This has been tested over decades by research institutions like Dalbar who have found that such an approach can result in beating markets consistently with lower risk. Even if you lose money along the way during periods of high volatility, all you need to do is hold on—the longer-term trend will always be your friend!

 

12) The Psychology of Money by Morgan Housel

Best Investing Books for Beginners

People tend to buy high and sell low. Our emotions play a big role in how we approach our investment decisions. But that doesn’t mean you can’t train yourself to make smarter choices. To help you do that, Morgan Housel dissects common psychological biases in The Psychology of Money and presents ideas on how to overcome them. If you want to become a better investor—and get ahead of Wall Street—this book is an essential read.

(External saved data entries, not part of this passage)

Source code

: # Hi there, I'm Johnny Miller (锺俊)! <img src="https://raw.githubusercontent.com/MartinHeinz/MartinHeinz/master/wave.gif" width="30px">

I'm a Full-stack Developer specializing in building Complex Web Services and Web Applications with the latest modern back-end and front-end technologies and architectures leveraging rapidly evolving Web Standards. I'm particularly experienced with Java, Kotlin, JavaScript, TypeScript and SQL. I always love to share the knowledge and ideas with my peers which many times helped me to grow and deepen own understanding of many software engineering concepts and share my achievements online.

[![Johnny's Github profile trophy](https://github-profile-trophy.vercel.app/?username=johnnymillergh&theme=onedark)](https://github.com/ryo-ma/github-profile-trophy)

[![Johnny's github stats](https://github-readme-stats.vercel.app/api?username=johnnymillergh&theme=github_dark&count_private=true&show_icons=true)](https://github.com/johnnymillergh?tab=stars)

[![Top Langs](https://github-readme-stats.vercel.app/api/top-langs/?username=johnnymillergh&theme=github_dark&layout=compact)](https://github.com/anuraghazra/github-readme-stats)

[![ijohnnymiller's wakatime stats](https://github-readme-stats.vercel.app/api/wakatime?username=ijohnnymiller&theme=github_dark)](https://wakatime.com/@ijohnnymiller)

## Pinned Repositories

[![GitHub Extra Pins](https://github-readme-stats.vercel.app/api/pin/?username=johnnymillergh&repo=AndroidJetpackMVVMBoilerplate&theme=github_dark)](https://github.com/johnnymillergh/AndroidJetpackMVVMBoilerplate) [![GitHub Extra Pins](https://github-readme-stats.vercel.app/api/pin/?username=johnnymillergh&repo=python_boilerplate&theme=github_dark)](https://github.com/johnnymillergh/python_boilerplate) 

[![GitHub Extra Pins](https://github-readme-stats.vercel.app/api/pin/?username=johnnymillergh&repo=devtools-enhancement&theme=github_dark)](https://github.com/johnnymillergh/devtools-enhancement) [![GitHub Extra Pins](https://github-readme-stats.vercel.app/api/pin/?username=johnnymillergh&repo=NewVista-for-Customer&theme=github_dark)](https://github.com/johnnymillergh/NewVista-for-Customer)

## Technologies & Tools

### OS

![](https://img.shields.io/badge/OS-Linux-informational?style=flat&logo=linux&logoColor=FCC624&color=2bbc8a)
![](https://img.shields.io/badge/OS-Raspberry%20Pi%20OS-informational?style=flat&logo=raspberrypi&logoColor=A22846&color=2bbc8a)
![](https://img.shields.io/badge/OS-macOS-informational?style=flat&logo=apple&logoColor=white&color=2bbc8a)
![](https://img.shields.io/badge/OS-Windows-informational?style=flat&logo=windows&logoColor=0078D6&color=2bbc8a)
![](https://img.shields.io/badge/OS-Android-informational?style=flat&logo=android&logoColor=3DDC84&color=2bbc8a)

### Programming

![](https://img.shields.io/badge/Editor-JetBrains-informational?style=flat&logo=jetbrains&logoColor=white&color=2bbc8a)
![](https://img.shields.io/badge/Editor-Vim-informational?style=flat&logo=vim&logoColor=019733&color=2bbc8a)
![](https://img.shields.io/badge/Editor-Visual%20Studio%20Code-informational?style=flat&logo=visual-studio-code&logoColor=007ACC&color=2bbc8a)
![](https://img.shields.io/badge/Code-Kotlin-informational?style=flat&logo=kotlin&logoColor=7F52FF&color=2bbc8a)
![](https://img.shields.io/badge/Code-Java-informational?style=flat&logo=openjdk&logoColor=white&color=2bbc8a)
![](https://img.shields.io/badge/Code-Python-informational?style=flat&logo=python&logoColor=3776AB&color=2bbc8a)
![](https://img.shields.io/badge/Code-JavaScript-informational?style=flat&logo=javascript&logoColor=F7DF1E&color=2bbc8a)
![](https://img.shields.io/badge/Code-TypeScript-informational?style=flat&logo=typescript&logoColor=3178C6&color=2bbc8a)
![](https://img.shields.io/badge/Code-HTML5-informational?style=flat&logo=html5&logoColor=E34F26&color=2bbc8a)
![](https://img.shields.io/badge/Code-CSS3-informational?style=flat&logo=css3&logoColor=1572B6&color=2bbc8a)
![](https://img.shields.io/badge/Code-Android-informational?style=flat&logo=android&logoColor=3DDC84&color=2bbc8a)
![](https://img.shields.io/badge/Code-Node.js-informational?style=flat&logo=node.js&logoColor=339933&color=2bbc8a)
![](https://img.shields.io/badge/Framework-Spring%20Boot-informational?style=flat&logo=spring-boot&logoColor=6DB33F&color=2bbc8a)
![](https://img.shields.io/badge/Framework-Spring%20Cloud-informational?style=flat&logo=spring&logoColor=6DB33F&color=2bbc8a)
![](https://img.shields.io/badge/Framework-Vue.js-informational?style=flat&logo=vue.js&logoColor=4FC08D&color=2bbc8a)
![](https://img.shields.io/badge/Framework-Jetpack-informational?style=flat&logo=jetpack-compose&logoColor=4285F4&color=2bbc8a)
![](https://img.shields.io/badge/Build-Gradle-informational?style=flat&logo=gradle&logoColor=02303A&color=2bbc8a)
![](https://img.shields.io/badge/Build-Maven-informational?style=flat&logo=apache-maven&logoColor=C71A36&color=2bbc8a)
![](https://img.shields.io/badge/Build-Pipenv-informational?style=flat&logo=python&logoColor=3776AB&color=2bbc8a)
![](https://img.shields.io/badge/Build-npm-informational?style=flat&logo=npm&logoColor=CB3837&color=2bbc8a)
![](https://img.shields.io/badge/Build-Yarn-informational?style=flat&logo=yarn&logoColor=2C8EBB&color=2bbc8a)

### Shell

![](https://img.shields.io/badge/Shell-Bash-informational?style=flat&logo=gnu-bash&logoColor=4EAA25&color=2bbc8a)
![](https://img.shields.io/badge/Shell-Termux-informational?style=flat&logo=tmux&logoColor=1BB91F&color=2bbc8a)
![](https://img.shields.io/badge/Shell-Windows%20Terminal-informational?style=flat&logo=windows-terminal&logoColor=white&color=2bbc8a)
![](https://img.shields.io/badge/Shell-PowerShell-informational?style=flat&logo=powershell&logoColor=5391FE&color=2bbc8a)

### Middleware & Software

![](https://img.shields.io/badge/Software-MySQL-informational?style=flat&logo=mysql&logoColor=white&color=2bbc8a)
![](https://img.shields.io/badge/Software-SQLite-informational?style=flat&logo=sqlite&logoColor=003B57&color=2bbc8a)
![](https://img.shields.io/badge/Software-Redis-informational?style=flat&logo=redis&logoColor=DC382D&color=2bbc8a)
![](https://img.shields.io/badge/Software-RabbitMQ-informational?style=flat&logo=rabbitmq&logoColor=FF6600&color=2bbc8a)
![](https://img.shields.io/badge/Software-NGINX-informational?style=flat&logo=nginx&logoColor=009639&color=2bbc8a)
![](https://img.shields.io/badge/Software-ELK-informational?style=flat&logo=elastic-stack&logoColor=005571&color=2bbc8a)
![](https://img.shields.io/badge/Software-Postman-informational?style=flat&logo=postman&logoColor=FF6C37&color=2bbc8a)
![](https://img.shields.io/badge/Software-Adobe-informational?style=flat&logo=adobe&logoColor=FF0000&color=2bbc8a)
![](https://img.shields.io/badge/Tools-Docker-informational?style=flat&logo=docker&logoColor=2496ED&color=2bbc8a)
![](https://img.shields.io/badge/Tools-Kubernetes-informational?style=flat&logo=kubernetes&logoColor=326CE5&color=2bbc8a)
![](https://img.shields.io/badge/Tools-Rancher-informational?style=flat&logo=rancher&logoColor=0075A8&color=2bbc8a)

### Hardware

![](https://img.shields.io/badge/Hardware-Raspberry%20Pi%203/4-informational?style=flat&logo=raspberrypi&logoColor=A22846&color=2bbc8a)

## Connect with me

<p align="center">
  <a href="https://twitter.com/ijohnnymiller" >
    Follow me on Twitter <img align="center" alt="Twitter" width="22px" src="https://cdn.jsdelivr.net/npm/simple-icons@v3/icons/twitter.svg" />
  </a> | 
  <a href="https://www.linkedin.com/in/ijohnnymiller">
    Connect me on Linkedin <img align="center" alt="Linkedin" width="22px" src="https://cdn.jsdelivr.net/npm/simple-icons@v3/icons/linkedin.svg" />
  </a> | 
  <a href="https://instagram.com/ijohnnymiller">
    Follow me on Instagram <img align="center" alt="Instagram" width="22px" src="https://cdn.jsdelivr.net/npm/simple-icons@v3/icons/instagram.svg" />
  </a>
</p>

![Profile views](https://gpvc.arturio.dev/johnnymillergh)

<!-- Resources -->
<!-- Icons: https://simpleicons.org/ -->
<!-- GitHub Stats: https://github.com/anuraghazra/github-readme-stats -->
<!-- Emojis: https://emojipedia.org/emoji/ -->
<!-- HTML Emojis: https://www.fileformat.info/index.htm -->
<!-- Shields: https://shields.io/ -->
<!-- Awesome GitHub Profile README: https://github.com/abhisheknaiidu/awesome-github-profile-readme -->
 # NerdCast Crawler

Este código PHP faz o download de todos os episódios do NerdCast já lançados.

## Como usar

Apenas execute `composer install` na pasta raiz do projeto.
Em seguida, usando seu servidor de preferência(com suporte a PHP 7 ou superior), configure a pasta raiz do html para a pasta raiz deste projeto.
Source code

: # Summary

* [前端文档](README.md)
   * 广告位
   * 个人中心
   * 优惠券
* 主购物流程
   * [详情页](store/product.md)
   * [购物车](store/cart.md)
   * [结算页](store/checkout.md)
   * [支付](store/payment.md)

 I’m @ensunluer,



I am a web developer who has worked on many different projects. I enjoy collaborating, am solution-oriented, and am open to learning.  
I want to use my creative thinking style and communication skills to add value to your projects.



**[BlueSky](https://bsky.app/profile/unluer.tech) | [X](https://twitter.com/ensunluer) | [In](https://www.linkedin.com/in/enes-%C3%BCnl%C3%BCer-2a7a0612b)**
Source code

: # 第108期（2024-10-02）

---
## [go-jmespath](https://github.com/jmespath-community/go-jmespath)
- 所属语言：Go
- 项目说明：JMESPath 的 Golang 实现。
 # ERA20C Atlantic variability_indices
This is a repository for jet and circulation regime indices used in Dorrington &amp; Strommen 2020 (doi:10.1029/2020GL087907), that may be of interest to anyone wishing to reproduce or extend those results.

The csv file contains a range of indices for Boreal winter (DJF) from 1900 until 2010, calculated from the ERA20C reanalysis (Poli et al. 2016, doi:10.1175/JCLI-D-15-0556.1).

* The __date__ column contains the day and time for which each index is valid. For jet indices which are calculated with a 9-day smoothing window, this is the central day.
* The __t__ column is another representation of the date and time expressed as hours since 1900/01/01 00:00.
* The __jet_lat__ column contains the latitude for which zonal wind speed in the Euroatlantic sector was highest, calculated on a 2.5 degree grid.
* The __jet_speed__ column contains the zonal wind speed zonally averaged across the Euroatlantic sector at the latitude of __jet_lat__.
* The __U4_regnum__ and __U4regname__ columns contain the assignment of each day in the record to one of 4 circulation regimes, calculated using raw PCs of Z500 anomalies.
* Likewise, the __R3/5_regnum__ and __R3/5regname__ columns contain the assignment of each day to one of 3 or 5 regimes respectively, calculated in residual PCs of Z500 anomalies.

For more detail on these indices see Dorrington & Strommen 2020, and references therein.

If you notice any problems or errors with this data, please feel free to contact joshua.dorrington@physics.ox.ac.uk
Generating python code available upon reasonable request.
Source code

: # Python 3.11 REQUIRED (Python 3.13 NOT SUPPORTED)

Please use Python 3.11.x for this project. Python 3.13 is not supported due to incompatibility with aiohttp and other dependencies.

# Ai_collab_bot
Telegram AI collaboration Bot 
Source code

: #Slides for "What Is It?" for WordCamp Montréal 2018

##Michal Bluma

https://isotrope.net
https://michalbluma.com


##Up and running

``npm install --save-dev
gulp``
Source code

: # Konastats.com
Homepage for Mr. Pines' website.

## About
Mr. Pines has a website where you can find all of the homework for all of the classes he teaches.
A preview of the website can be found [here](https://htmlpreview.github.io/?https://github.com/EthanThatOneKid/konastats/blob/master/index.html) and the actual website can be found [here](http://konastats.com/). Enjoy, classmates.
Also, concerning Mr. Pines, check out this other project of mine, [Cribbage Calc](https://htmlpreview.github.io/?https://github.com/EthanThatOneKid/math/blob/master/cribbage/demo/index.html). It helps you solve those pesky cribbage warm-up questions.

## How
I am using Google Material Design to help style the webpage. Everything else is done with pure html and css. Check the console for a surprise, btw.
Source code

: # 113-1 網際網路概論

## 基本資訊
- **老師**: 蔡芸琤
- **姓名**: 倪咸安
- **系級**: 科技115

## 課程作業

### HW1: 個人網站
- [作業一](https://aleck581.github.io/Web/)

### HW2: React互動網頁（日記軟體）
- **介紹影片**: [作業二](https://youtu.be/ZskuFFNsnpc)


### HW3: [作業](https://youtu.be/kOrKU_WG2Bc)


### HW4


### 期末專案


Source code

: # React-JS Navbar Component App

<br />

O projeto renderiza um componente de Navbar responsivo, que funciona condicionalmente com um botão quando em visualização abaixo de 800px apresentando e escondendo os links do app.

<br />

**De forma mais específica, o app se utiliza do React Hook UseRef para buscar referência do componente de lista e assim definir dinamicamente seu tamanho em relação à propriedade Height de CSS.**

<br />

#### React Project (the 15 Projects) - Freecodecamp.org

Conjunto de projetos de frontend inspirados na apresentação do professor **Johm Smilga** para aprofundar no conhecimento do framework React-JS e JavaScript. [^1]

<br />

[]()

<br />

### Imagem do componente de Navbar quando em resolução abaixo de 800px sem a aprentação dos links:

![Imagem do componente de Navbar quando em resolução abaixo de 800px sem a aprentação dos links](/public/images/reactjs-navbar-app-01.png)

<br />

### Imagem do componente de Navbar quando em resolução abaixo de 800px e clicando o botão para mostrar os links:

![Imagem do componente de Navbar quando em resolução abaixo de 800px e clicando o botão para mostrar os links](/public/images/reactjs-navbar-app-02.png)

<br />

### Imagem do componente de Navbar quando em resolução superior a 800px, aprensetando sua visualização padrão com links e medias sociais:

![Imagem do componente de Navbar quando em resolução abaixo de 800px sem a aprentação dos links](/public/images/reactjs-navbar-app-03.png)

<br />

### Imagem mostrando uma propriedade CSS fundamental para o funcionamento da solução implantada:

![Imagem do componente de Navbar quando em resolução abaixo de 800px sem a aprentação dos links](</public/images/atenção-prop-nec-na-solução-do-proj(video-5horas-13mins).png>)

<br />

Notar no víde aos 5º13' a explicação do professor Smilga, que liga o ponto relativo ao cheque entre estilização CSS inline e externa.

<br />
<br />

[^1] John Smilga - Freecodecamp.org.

According to Housel, we’re often too optimistic about prices going up or too pessimistic about prices going down. To counteract those tendencies, Housel suggests spending some time each week reading articles from contrarian economists, who are more likely than market participants as a whole to have accurate views about short-term price fluctuations.

 

13) One Up On Wall Street: How to Use What You Already Know to Make Money in the Market

Best Investing Books for Beginners

This classic book is written by stock market expert Peter Lynch. The book talks about how common knowledge of certain factors can be used to make profitable decisions in businesses. Whether one is an individual investor or a professional on Wall Street. In fact, many investors have used what they have learned from reading it to invest their money successfully in stocks and other investments.

Since its release in 1989, it has been updated three times. Most recently by John Rothchild and Nancy Koehn in 2000. If you are interested in learning more about investing while also making some money at it, then you should read One Up On Wall Street. This book will show you how investing is not as difficult as you might think it is.

 

14) The Dhandho Investor: The Low-Risk Value Method to High Returns by Mohnish Pabrai

Best Investing Books for Beginners

Investors have long favored books by Warren Buffett and Benjamin Graham, but Mohnish Pabrai may be Buffett’s true successor. The Dhandho Investor provides a modernized version of Graham’s value-investing techniques. And makes them accessible to all investors in any market.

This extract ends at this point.